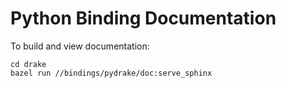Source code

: # Python Binding Documentation

To build and view documentation:

    cd drake
    bazel run //bindings/pydrake/doc:serve_sphinx
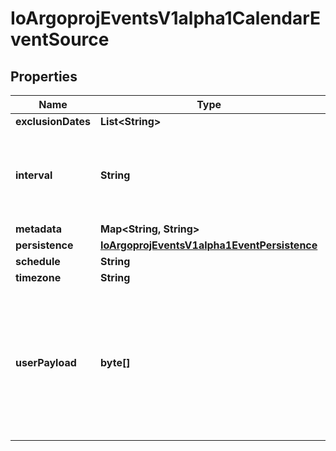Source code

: 

# IoArgoprojEventsV1alpha1CalendarEventSource

## Properties

Name | Type | Description | Notes
------------ | ------------- | ------------- | -------------
**exclusionDates** | **List&lt;String&gt;** |  |  [optional]
**interval** | **String** | Interval is a string that describes an interval duration, e.g. 1s, 30m, 2h... |  [optional]
**metadata** | **Map&lt;String, String&gt;** |  |  [optional]
**persistence** | [**IoArgoprojEventsV1alpha1EventPersistence**](IoArgoprojEventsV1alpha1EventPersistence.md) |  |  [optional]
**schedule** | **String** |  |  [optional]
**timezone** | **String** |  |  [optional]
**userPayload** | **byte[]** | UserPayload will be sent to sensor as extra data once the event is triggered +optional Deprecated. Please use Metadata instead. |  [optional]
------------------------------------------------
About this exercise: Spot the lines above that mention "optional" and copy them.

Exercise output:
**exclusionDates** | **List&lt;String&gt;** |  |  [optional]
**interval** | **String** | Interval is a string that describes an interval duration, e.g. 1s, 30m, 2h... |  [optional]
**metadata** | **Map&lt;String, String&gt;** |  |  [optional]
**persistence** | [**IoArgoprojEventsV1alpha1EventPersistence**](IoArgoprojEventsV1alpha1EventPersistence.md) |  |  [optional]
**schedule** | **String** |  |  [optional]
**timezone** | **String** |  |  [optional]
**userPayload** | **byte[]** | UserPayload will be sent to sensor as extra data once the event is triggered +optional Deprecated. Please use Metadata instead. |  [optional]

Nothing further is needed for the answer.